The London Tavern, at which was held the Meeting in promotion of “The United Metropolitan Improved Hot Muffin and Crumpet Baking and Punctual Delivery Company,” once (many years since) occupied the site of the Royal Bank of Scotland, 123 Bishopsgate Street Within, on the left hand entering the street from Cornhill.
Mrs. Nickleby and her daughter Kate lived, per favour of their amiable relative, in Thames Street. This business thoroughfare has undergone considerable reconstruction since the days of their tenancy, and the particular dwelling intended cannot be identified. The place is described as a “large, old dingy house, the doors and windows of which were so bespattered with mud that it would have appeared to have been uninhabited for years.”
Mr.
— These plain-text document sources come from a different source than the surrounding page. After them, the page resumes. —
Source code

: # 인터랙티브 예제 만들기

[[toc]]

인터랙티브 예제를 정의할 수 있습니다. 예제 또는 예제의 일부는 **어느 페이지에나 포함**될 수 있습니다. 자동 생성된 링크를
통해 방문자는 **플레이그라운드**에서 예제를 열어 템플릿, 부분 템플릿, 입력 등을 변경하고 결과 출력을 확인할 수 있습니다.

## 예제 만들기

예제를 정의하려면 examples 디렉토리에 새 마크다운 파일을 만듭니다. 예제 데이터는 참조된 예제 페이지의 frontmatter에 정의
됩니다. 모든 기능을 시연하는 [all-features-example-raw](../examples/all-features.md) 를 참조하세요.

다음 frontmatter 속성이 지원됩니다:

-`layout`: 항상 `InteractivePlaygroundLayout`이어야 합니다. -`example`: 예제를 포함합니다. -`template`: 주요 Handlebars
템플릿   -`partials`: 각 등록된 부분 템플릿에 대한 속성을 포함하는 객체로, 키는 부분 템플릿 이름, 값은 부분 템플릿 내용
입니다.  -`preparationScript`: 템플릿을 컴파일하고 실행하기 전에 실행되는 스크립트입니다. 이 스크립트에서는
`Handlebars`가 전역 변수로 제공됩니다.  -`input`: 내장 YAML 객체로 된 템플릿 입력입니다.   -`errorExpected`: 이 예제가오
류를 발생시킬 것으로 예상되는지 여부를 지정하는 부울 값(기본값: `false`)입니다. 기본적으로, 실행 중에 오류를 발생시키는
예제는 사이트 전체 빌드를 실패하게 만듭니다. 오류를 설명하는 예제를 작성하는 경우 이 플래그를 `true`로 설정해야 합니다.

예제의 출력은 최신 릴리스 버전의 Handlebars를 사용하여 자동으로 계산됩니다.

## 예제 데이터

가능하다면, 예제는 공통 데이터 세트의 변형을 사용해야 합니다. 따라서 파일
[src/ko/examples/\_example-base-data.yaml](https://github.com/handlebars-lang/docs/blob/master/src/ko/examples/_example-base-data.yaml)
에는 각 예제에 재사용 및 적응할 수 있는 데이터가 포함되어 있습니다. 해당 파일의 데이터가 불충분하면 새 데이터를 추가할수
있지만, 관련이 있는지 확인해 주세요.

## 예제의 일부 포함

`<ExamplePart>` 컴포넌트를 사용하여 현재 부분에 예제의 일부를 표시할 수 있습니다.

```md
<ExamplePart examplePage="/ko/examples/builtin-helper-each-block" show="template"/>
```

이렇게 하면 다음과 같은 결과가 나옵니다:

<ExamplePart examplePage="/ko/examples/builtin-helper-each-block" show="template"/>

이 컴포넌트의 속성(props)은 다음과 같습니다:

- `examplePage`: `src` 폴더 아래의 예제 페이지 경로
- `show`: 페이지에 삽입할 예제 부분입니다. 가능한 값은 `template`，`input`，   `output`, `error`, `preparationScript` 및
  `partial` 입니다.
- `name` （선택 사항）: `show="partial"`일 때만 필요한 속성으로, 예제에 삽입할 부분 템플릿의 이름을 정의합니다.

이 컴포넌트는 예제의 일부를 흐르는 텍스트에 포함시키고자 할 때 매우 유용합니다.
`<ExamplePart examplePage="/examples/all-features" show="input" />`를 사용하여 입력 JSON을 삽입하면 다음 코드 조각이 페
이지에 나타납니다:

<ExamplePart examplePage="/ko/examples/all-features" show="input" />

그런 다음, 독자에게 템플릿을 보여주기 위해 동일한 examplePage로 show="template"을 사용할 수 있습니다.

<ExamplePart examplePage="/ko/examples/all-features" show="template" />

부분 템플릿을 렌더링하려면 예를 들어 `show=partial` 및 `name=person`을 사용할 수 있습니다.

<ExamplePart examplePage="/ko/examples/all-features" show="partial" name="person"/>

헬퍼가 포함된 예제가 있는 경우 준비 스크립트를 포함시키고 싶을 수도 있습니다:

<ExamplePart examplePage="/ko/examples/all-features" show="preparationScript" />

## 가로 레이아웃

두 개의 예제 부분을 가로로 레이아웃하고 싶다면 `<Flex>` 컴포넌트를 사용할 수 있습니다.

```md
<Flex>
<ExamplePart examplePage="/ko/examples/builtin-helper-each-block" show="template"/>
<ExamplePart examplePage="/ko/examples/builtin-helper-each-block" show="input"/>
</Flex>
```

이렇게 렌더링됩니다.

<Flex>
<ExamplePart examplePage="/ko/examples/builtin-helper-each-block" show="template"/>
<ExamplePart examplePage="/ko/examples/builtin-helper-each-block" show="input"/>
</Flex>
Mortimer Knag kept a small circulating library “in a by-street off Tottenham Court Road,” where also lived his sister, Miss Knag, the presiding genius of Madame Mantalini’s establishment; and we may remember the evening when Mrs. Nickleby and Kate were graciously invited to supper at this abode of literary genius.
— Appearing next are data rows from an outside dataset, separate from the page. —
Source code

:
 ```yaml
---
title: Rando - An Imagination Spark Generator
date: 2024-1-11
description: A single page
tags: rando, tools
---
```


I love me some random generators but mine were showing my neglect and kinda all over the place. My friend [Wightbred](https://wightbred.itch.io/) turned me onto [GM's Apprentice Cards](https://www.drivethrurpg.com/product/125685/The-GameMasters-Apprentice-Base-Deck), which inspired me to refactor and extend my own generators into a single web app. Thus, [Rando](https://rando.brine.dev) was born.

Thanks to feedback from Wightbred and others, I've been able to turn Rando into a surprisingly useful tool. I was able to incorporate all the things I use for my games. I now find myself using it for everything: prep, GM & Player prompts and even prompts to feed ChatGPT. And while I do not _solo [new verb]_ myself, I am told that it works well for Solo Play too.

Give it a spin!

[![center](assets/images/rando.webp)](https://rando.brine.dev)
The General Agency Office, at which Nicholas Nickleby obtained the address of Mr. Gregsbury, M.P., Manchester Buildings, Westminster (also one of the lost localities of London), and where he first met Madeline Bray, has no specified direction in the book. There have been few such agencies existent in a central position in London.
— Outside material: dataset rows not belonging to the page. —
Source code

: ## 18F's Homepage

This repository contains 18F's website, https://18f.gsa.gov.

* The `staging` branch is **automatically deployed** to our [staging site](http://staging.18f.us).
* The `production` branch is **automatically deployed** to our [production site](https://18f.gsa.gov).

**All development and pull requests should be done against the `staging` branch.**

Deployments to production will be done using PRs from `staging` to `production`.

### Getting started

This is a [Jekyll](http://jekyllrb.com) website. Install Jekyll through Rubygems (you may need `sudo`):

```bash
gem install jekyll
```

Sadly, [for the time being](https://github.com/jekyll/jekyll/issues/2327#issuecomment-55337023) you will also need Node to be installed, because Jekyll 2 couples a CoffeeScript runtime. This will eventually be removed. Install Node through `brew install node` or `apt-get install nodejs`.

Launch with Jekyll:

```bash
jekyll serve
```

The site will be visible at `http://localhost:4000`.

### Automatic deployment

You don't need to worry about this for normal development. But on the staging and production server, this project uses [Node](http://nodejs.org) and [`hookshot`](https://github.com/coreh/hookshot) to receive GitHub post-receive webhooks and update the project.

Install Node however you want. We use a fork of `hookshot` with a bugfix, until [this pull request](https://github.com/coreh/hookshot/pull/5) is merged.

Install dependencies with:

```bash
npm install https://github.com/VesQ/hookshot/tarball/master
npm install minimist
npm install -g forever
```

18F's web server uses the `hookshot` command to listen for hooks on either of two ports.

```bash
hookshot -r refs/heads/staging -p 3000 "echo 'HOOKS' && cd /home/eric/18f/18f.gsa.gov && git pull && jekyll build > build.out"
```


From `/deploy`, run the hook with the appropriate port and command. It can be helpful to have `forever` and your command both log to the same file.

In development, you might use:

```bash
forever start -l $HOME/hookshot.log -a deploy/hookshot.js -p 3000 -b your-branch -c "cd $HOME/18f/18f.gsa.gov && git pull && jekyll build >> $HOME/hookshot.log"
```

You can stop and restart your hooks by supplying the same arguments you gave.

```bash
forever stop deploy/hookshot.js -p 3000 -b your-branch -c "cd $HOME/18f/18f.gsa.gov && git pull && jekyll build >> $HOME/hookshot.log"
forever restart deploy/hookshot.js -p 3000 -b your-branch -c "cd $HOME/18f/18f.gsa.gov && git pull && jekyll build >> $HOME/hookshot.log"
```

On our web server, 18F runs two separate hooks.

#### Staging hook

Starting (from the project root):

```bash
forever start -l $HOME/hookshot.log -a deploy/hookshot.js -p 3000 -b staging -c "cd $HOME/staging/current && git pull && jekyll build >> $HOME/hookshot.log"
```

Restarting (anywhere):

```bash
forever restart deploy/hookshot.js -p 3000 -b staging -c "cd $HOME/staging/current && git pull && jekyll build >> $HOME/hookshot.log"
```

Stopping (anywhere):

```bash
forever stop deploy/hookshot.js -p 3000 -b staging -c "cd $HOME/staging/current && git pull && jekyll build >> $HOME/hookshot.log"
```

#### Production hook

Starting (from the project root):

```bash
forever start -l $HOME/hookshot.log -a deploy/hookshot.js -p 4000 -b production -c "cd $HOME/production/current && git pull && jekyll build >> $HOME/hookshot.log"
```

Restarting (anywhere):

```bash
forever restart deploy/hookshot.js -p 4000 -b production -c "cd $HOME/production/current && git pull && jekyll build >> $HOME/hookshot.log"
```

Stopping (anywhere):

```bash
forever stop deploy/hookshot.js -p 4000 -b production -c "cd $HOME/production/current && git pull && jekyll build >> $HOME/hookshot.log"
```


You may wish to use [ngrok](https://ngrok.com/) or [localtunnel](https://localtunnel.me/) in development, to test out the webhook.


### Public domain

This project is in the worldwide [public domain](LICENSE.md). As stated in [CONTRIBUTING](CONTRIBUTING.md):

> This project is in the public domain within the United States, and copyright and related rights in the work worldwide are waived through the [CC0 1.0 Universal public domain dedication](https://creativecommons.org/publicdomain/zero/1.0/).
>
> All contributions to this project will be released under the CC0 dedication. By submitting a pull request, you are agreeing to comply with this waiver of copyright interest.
Messrs. Cheeryble Brothers had their place of business in a small City square. “Passing along Threadneedle Street, and through some lanes and passages on the right,” we read that Nicholas was conducted by Mr. Charles Cheeryble to the place in occupation of the firm—
“The City square has no enclosure, save the lamp-post in the middle, and no grass but the weeds which spring up around its base. It is a quiet, little-frequented, retired spot, favourable to melancholy and contemplation, and appointments of long waiting. . . . In winter-time the snow will linger there long after it has melted from the busy streets and highways. The summer’s sun holds it in some respect, and while he darts his cheerful rays sparingly into the square, keeps his fiery heat and glare for noisier and less imposing precincts. It is so quiet, that you can almost hear the ticking of your own watch, when you stop to cool in its refreshing atmosphere. There is a distant hum—of coaches, not of insects—but no other sound disturbs the stillness of the square.”
The Residence of Mrs. Wititterly is referred to as having been pleasantly situated in Cadogan Place, Sloane Street—
“Cadogan Place is the one slight bond which joins two extremities; it is the connecting link between the aristocratic pavements of Belgrave Square and the barbarism of Chelsea. It is in Sloane Street, but not of it. The people of Cadogan Place look down upon Sloane Street, and think Brompton low. They affect fashion, too, and wonder where the New Road is. Not that they claim to be on precisely the same footing as the high folks of Belgrave Square and Grosvenor Place, but that they stand, in reference to them, rather in the light of those illegitimate children of the great, who are content to boast of their connexions, although their connexions disavow them.”